When it was announced, the Cashout Clock had already registered $24.4 billion in cashouts.
Since then, the Cashout Clock has relentlessly advanced, adding another $16 billion to cross the $40 billion mark in late July. As of this writing, $42.3 billion in cashouts have occurred thus far in 2017. If nothing happens to stem the flow, then we’ll reach $68 billion in cashouts by year’s end.
Putting Cashout Leakage into Perspective
As a relative newcomer to the retirement services industry, I’m continually amazed that the cashout leakage problem (as represented by the Cashout Clock) has never been effectively addressed, adequately acknowledged or even completely understood.
When attending industry conferences, there’s lots of discussion about topics such as participant education, financial wellness, plan design, retirement income solutions and so forth. While these are important topics to be sure, there’s hardly a word about the scourge of cashout leakage, and how it works to massively undermine every one of these initiatives. Even the conversations taking place on leakage address only the tip of the leakage iceberg – loan defaults and hardship withdrawals – and not its vast, hidden underbelly: cashouts. This was made clear in a 2009 GAO report, which illustrated that premature cashouts represented 89% of all retirement plan leakage.
Then there is the fiduciary rule. Everyone – from pundits to policymakers to plan sponsors, and of course, almost every provider has been pre-occupied with the fiduciary rule for years. And while eliminating conflicts of interest is a worthy goal, proponents of the measure have most-optimistically estimated its potential benefits at $17 billion per year.
Solving cashout leakage is not only easier than eliminating conflicts of interest, it delivers much more in the way of tangible, measurable benefits. Going back to 2012, an initial analysis by EBRI indicated that slashing cashouts by half would result in an additional $1.3 trillion in retirement savings, over 10 years.
Since 2012, we’ve learned a lot more about how to address the cashout leakage problem:
- In 2013, a Boston Research Group study revealed that a program of retirement savings portability actually reduced cashout leakage by half.
- Another study of America’s Mobile Workforce confirmed that only 1/3 of cashout leakage is driven by financial hardship, and that participants would choose the “easy option” of cashing out, but were reluctant to endure the headaches associated with “do-it-yourself” portability.
- Using EBRI data, the Auto Portability Simulation modeled millions of individual choices, revealing that 2.9 million small-balance job-changers’ retirement savings could be preserved each year, if their balances were simply moved forward at job change.
Incorporating this new information, a 2017 EBRI model determined that auto portability, when applied only to the sub-$5,000 balance segment, would reduce the Retirement Savings Shortfall (RSS) by $1.5 trillion.

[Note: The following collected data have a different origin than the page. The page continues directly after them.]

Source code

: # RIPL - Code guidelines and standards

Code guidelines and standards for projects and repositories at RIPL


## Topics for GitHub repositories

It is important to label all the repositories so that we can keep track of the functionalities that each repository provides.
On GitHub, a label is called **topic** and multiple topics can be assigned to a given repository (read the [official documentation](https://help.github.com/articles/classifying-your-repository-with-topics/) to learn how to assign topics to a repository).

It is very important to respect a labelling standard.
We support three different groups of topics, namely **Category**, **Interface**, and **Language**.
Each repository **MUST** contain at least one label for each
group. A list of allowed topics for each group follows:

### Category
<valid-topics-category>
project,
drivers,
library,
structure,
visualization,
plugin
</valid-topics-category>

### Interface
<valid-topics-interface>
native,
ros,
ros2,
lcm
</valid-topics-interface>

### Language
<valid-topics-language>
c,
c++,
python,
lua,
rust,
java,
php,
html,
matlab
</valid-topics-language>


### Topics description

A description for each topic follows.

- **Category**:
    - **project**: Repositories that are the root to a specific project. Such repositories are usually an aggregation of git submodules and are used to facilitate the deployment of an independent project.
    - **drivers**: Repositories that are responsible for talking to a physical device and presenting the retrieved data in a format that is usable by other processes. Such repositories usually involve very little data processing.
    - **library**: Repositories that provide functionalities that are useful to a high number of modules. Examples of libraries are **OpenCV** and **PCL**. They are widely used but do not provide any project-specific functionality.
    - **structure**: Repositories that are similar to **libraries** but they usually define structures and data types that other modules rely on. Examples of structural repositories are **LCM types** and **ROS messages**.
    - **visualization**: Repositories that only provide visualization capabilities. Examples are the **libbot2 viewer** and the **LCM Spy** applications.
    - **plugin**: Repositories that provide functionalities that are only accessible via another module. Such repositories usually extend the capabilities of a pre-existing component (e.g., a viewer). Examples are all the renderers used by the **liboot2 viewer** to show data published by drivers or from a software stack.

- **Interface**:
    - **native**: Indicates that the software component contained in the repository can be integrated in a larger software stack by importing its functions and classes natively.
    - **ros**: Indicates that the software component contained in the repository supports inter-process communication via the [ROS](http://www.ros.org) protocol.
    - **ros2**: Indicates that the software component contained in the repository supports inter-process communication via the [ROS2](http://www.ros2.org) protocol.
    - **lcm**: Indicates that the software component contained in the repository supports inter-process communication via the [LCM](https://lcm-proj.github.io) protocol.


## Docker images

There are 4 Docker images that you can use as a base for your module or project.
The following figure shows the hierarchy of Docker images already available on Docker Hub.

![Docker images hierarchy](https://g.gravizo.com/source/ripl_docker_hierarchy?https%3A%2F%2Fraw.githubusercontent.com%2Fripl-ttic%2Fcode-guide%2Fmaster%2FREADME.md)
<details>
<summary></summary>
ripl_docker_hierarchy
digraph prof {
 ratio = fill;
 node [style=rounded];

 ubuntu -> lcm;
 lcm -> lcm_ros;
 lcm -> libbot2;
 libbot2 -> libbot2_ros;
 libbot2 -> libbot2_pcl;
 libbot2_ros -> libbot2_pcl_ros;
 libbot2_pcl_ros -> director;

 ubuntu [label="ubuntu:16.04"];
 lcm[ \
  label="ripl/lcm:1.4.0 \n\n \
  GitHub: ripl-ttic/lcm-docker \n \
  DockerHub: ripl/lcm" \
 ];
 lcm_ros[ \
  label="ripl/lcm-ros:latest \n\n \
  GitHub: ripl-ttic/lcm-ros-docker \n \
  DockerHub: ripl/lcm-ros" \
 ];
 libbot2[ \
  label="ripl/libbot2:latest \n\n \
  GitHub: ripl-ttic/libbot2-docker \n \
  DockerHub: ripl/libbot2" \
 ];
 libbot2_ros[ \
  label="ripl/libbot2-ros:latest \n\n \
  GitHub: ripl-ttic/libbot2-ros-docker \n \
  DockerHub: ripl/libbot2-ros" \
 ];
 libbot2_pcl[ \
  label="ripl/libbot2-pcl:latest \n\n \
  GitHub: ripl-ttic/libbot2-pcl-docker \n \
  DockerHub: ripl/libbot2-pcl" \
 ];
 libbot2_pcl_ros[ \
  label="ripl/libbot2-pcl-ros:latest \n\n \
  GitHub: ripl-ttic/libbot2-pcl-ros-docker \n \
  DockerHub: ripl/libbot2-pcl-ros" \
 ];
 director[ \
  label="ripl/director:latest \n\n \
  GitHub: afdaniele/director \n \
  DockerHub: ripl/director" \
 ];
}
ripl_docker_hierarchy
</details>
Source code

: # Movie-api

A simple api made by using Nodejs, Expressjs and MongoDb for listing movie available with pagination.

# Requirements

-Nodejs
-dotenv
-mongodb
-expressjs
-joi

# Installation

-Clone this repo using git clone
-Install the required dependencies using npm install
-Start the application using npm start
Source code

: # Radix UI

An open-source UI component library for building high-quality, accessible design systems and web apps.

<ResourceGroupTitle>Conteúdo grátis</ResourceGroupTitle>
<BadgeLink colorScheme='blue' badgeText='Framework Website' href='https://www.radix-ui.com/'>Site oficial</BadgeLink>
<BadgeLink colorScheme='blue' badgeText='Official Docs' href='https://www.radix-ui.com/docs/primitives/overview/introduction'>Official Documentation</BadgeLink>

The new EBRI estimate is important to understand, because it only counts the reductions in cashout leakage that apply to households falling short of the model’s threshold for retirement savings.
Let’s Finally Stop the Cashout Clock
Much like the National Debt Clock, the National Retirement Savings Cashout Clock is meant to draw attention to a serious, ongoing problem that requires action.
But unlike the national debt, solving cashout leakage is something that, with the support of policymakers, can quickly be addressed by the private sector within the framework of auto portability.
Let’s get going, and stop the clock!